Cedars-Sinai Department of Pathology and Laboratory Medicine recently announced its collaboration with the National Cancer Institute (NCI), part of the National Institutes of Health, and the ECOG-ACRIN Cancer Research Group (ECOG-ACRIN), an international scientific organization that designs and conducts biomarker-driven cancer research, for their precision medicine cancer trial, NCI-Molecular Analysis for Therapy Choice (NCI-MATCH or EAY131).
"Becoming an NCI-MATCH designated laboratory allows for the seamless enrollment of Cedars-Sinai patients into the largest precision medicine effort of its kind," said Eric Vail, MD, assistant professor of Pathology and director of Molecular Pathology in the Department of Pathology and Laboratory Medicine. "Through this partnership, we are expanding treatment options for patients treated at our medical center. If an eligible gene variant is detected with our Ion Oncomine™ Comprehensive Assay, it provides the possibility for the patient to be enrolled on the NCI-MATCH trial."
The NCI-MATCH phase II clinical trial (NCT02465060) is evaluating the effectiveness of treatments directed by genomic profiling in patients with solid tumors, lymphomas or myelomas. The trial is specifically geared toward patients who have followed all standard treatments, but whose disease has progressed or patients with rare cancer types for which there is no standard treatment.
Such discoveries could be eligible to move on to larger, more definitive trials. With nearly 40 treatment arms addressing a wide range of tumor types and targeted treatments, NCI-MATCH is the largest precision medicine cancer trial to date. To learn more about NCI-MATCH, including clinical trial sites across the country, visit www.ecog-acrin.org/nci-match-eay131.
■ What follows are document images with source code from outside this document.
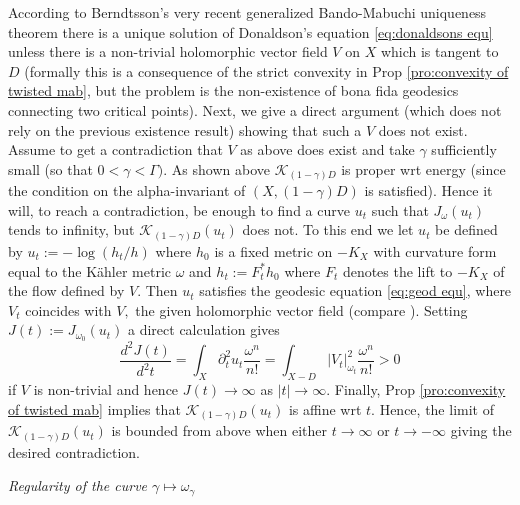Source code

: \documentclass[11pt,oneside,english]{amsart}
\numberwithin{equation}{section}
\numberwithin{figure}{section}
\theoremstyle{plain}
\theoremstyle{plain}
\theoremstyle{plain}
\theoremstyle{plain}
\theoremstyle{remark}
\theoremstyle{definition}
\begin{document}
According to Berndtsson's very recent generalized Bando-Mabuchi uniqueness
theorem \cite{bern} there is a unique solution of Donaldson's equation
\ref{eq:donaldsons equ} unless there is a non-trivial holomorphic
vector field $V$ on $X$ which is tangent to $D$ (formally this
is a consequence of the strict convexity in Prop \ref{pro:convexity of twisted mab},
but the problem is the non-existence of bona fida geodesics connecting
two critical points). Next, we give a direct argument (which does
not rely on the previous existence result) showing that such a $V$
does not exist. Assume to get a contradiction that $V$ as above does
exist and take $\gamma$ sufficiently small (so that $0<\gamma<\Gamma).$
As shown above $\mathcal{K}_{(1-\gamma)D}$ is proper wrt energy (since
the condition on the alpha-invariant of $(X,(1-\gamma)D)$ is satisfied).
Hence it will, to reach a contradiction, be enough to find a curve
$u_{t}$ such that $J_{\omega}(u_{t})$ tends to infinity, but $\mathcal{K}_{(1-\gamma)D}(u_{t})$
does not. To this end we let $u_{t}$ be defined by $u_{t}:=-\log(h_{t}/h)$
where $h_{0}$ is a fixed metric on $-K_{X}$ with curvature form
equal to the Kähler metric $\omega$ and $h_{t}:=F_{t}^{*}h_{0}$
where $F_{t}$ denotes the lift to $-K_{X}$ of the flow defined by
$V.$ Then $u_{t}$ satisfies the geodesic equation \ref{eq:geod equ},
where $V_{t}$ coincides with $V,$ the given holomorphic vector field
(compare \cite{d00}). Setting $J(t):=J_{\omega_{0}}(u_{t})$ a direct
calculation gives 
\[
\frac{d^{2}J(t)}{d^{2}t}=\int_{X}\partial_{t}^{2}u_{t}\frac{\omega^{n}}{n!}=\int_{X-D}|V_{t}|_{\omega_{t}}^{2}\frac{\omega^{n}}{n!}>0
\]
 if $V$ is non-trivial and hence $J(t)\rightarrow\infty$ as $|t|\rightarrow\infty.$
Finally, Prop \ref{pro:convexity of twisted mab} implies that $\mathcal{K}_{(1-\gamma)D}(u_{t})$
is affine wrt $t.$ Hence, the limit of $\mathcal{K}_{(1-\gamma)D}(u_{t})$
is bounded from above when either $t\rightarrow\infty$ or $t\rightarrow-\infty$
giving the desired contradiction.

\emph{Regularity of the curve $\gamma\mapsto\omega_{\gamma}$}
\end{document}
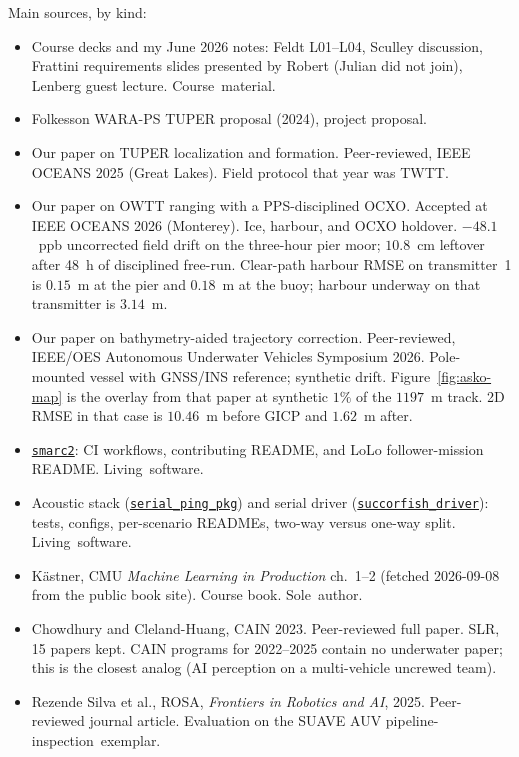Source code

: \documentclass[11pt,a4paper,twocolumn]{amsart}
\begin{document}
Main sources, by kind:
{\raggedright
\setlength{\leftmargini}{1.1em}
\begin{itemize}
\item Course decks and my June 2026 notes: Feldt L01--L04, Sculley discussion, Frattini requirements slides presented by Robert (Julian did not join), Lenberg guest lecture. \mbox{Course material.}
\item Folkesson WARA-PS TUPER proposal (2024), project proposal.
\item Our paper on TUPER localization and formation. Peer-reviewed, IEEE OCEANS 2025 (Great Lakes). Field protocol that year was TWTT.
\item Our paper on OWTT ranging with a PPS-disciplined OCXO. Accepted at IEEE OCEANS 2026 (Monterey). Ice, harbour, and OCXO holdover. $-48.1$~ppb uncorrected field drift on the three-hour pier moor; $10.8$~cm leftover after 48~h of disciplined free-run. Clear-path harbour RMSE on transmitter~1 is $0.15$~m at the pier and $0.18$~m at the buoy; harbour underway on that transmitter is $3.14$~m.
\item Our paper on bathymetry-aided trajectory correction. Peer-reviewed, IEEE/OES Autonomous Underwater Vehicles Symposium 2026. Pole-mounted vessel with GNSS/INS reference; synthetic drift. Figure~\ref{fig:asko-map} is the overlay from that paper at synthetic $1\%$ of the $1197$~m track. 2D RMSE in that case is $10.46$~m before GICP and $1.62$~m after.
\item \href{https://github.com/smarc-project/smarc2}{\texttt{smarc2}}: CI workflows, contributing README, and LoLo follower-mission README. \mbox{Living software.}
\item Acoustic stack (\href{https://github.com/NinjaTuna007/serial_ping_pkg}{\texttt{serial\_ping\_pkg}}) and serial driver (\href{https://github.com/NinjaTuna007/succorfish_driver}{\texttt{succorfish\_driver}}): tests, configs, per-scenario READMEs, two-way versus one-way split. \mbox{Living software.}
\item K\"{a}stner, CMU \emph{Machine Learning in Production} ch.~1--2 (fetched 2026-09-08 from the public book site). Course book. \mbox{Sole author.}
\item Chowdhury and Cleland-Huang, CAIN 2023. Peer-reviewed full paper. SLR, 15 papers kept. CAIN programs for 2022--2025 contain no underwater paper; this is the closest analog (AI perception on a multi-vehicle uncrewed team).
\item Rezende Silva et al., ROSA, \emph{Frontiers in Robotics and AI}, 2025. Peer-reviewed journal article. Evaluation on the SUAVE AUV \mbox{pipeline-inspection exemplar.}
\end{itemize}}
\end{document}
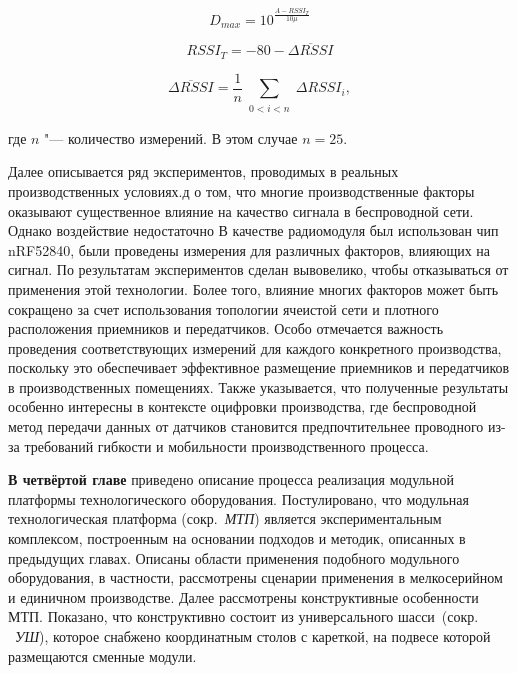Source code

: \begin{equation}
D_{max} = 10^\frac{A-RSSI_T}{10 \mu}
\label{eq-5}
\end{equation}

\begin{equation}
RSSI_T = -80-\overline{{\mathit \Delta} RSSI}
\label{eq-6}
\end{equation}

\begin{equation}
\overline{{\mathit \Delta} RSSI} = \frac1n \sum_{\substack{0 < i < n}}{\mathit\Delta} RSSI_i,
\label{eq-7}
\end{equation}

\noindent где $n$ "--- количество измерений. В этом случае $n = 25$.  

Далее описывается ряд экспериментов, проводимых в реальных производственных условиях.д о том, что многие производственные факторы оказывают существенное влияние на качество сигнала в беспроводной сети. Однако воздействие недостаточно  В качестве радиомодуля был использован чип nRF52840, были проведены измерения для различных факторов, влияющих на сигнал. По результатам экспериментов сделан вывовелико, чтобы отказываться от применения этой технологии. Более того, влияние многих факторов может быть сокращено за счет использования топологии ячеистой сети и плотного расположения приемников и передатчиков. Особо отмечается важность проведения соответствующих измерений для каждого конкретного производства, поскольку это обеспечивает эффективное размещение приемников и передатчиков в производственных помещениях. Также указывается, что полученные результаты особенно интересны в контексте оцифровки производства, где беспроводной метод передачи данных от датчиков становится предпочтительнее проводного из-за требований гибкости и мобильности производственного процесса. 


\textbf{В четвёртой главе} приведено описание процесса реализация модульной платформы технологического оборудования. Постулировано, что модульная технологическая платформа (сокр.~\textit{МТП}) является экспериментальным комплексом, построенным на основании подходов и методик, описанных в предыдущих главах. Описаны области применения подобного модульного оборудования, в частности, рассмотрены сценарии применения в мелкосерийном и единичном производстве. Далее рассмотрены конструктивные особенности МТП. Показано, что конструктивно состоит из универсального шасси~(сокр. ~\textit{УШ}), которое снабжено координатным столов с кареткой, на подвесе которой размещаются сменные модули. 

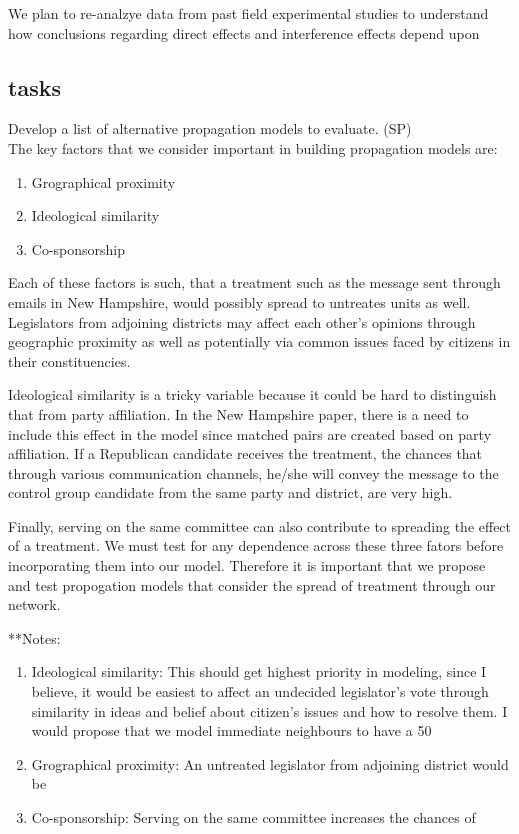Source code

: \documentclass[12pt]{article}
\begin{document}
We plan to re-analzye data from past field experimental studies to understand how conclusions regarding direct effects and interference effects depend upon 

\subsection{tasks}

Develop a list of alternative propagation models to evaluate. (SP) \\

The key factors that we consider important in building propagation models are: \\

\begin{enumerate}

\item Grographical proximity
\item Ideological similarity
\item Co-sponsorship

\end{enumerate}

Each of these factors is such, that a treatment such as the message sent through emails in New Hampshire, would possibly spread to untreates units as well. Legislators from adjoining districts may affect each other's opinions through geographic proximity as well as potentially via common issues faced by citizens in their constituencies.

Ideological similarity is a tricky variable because it could be hard to distinguish that from party affiliation. In the New Hampshire paper, there is a need to include this effect in the model since matched pairs are created based on party affiliation. If a Republican candidate receives the treatment, the chances that through various communication channels, he/she will convey the message to the control group candidate from the same party and district, are very high.

Finally, serving on the same committee can also contribute to spreading the effect of a treatment. We must test for any dependence across these three fators before incorporating them into our model. Therefore it is important that we propose and test propogation models that consider the spread of treatment through our network.


**Notes:
\begin{enumerate}

\item Ideological similarity: This should get highest priority in modeling, since I believe, it would be easiest to affect an undecided legislator's vote through similarity in ideas and belief about citizen's issues and how to resolve them. I would propose that we model immediate neighbours to have a 50%
\item Grographical proximity: An untreated legislator from adjoining district would be 
\item Co-sponsorship: Serving on the same committee increases the chances of 

\end{enumerate}
\end{document}
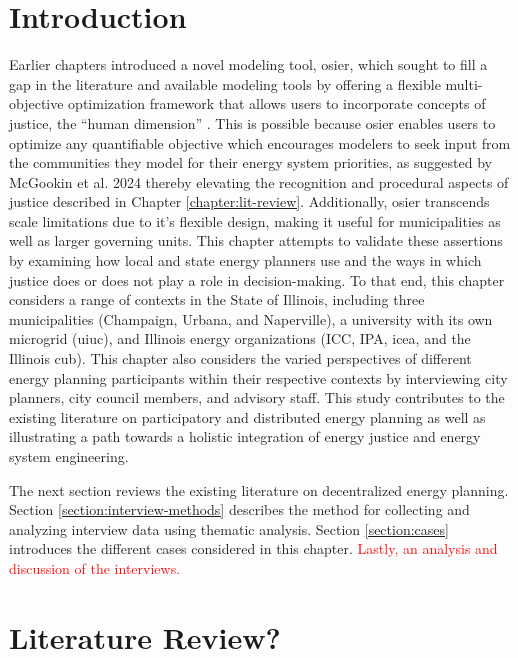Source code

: \section{Introduction}

Earlier chapters introduced a novel modeling tool, \ac{osier}, which sought to
fill a gap in the literature and available modeling tools by offering a flexible
multi-objective optimization framework that allows users to incorporate concepts
of justice, the ``human dimension'' \cite{pfenninger_energy_2014}. This is
possible because \ac{osier} enables users to optimize any quantifiable objective
which encourages modelers to seek input from the communities they model for
their energy system priorities, as suggested by McGookin et al. 2024
\cite{mcgookin_advancing_2024} thereby elevating the recognition and procedural
aspects of justice described in Chapter \ref{chapter:lit-review}. Additionally,
\ac{osier} transcends scale limitations due to it's flexible design, making it
useful for municipalities as well as larger governing units. This chapter
attempts to validate these assertions by examining how local and state energy
planners use  and the ways in which justice does or does not play a
role in decision-making. To that end, this chapter considers a range of contexts
in the State of Illinois, including three municipalities (Champaign, Urbana, and 
Naperville), a university with its own microgrid (\acf{uiuc}), and Illinois energy 
organizations (\acf{ICC}, \acf{IPA}, \acf{icea}, and the Illinois \acf{cub}). This
chapter also considers the varied perspectives of different energy planning participants
within their respective contexts by interviewing city planners,
city council members, and advisory staff. This study contributes to the existing 
literature on participatory and distributed energy planning as well as illustrating
a path towards a holistic integration of energy justice and energy system engineering.

The next section reviews the existing literature on decentralized energy planning. 
Section \ref{section:interview-methods} describes the method for collecting and analyzing
interview data using thematic analysis. Section \ref{section:cases} introduces the different
cases considered in this chapter. \textcolor{red}{Lastly, an analysis and discussion of the interviews.}


\section{Literature Review?}

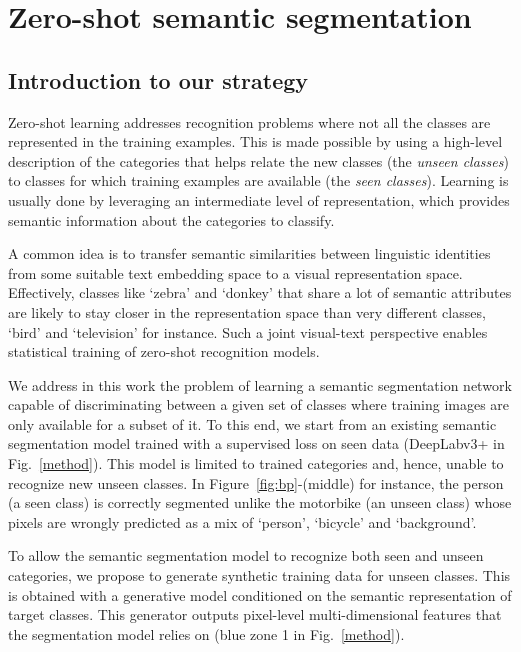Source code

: \documentclass{article}
\begin{document}
 \section{Zero-shot semantic segmentation}

\subsection{Introduction to our strategy}
Zero-shot learning addresses recognition problems where not all the classes are represented in the training examples.
This is made possible by using a high-level description of the categories that helps relate the new classes (the {\em unseen classes}) to classes for which training examples are available (the {\em seen classes}).
Learning is usually done by leveraging an intermediate level of representation, which provides semantic information about the categories to classify.

A common idea is to transfer semantic similarities between linguistic identities from some suitable text embedding space to a visual representation space.
Effectively, classes like `zebra' and `donkey' that share a lot of semantic attributes are likely to stay closer in the representation space than very different classes, `bird' and `television' for instance. Such a joint visual-text perspective enables statistical training of zero-shot recognition models.

We address in this work the problem of learning a semantic segmentation network capable of discriminating between a given set of classes where training images are only available for a subset of it.
To this end, we start from an existing semantic segmentation model trained with a supervised loss on seen data (DeepLabv3+ in Fig.~\ref{method}).
This model is limited to trained categories and, hence, unable to recognize new unseen classes.
In Figure~\ref{fig:bp}-(middle) for instance, 
the person (a seen class) is correctly segmented unlike the motorbike (an unseen class) whose pixels are wrongly predicted as a mix of `person', `bicycle' and `background'.

To allow the semantic segmentation model to recognize both seen and unseen categories, we propose to generate synthetic training data for unseen classes.
This is obtained with a generative model
conditioned on the semantic representation of target classes.
This generator outputs pixel-level multi-dimensional features 
that the segmentation model relies on  (blue zone 1 in Fig.~\ref{method}).
\end{document}
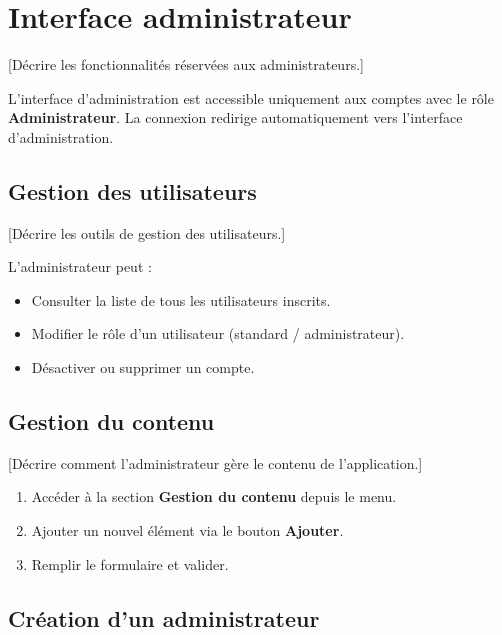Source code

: \documentclass[12pt, a4paper]{article}
\begin{document}
\section{Interface administrateur}

[Décrire les fonctionnalités réservées aux administrateurs.]

\begin{remarque}
  L'interface d'administration est accessible uniquement aux comptes avec le
  rôle \textbf{Administrateur}. La connexion redirige automatiquement vers
  l'interface d'administration.
\end{remarque}

\subsection{Gestion des utilisateurs}

[Décrire les outils de gestion des utilisateurs.]

L'administrateur peut :
\begin{itemize}
  \item Consulter la liste de tous les utilisateurs inscrits.
  \item Modifier le rôle d'un utilisateur (standard / administrateur).
  \item Désactiver ou supprimer un compte.
\end{itemize}

\subsection{Gestion du contenu}

[Décrire comment l'administrateur gère le contenu de l'application.]

\begin{enumerate}
  \item Accéder à la section \textbf{Gestion du contenu} depuis le menu.
  \item Ajouter un nouvel élément via le bouton \textbf{Ajouter}.
  \item Remplir le formulaire et valider.
\end{enumerate}

\subsection{Création d'un administrateur}
\end{document}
"NCI-MATCH is a discovery trial whose very nature – identifying and exploring knowledge gaps in precision oncology and advancing new hypotheses – means studying small subsets of patients," said ECOG-ACRIN study chair Dr. Keith T. Flaherty, director of Clinical Research at the Massachusetts General Hospital Cancer Center, and professor of medicine at Harvard Medical School. "We are qualifying additional laboratories, so we can cast a wider net for patients with the biomarkers of interest."
Tumor gene testing by a designated lab is the only pathway for patients to enroll into the trial.
"Tumor profiling and genomic testing are becoming common in daily practice for oncologists to help guide clinical care for cancer patients," says NCI-MATCH study co-chair Dr. James V. Tricoli, chief, Diagnostic Biomarkers and Technology Branch, Cancer Diagnosis Program, Division of Cancer Treatment and Diagnosis at the NCI. "We require qualifying laboratories to proactively identify potentially eligible patients for the NCI-MATCH trial."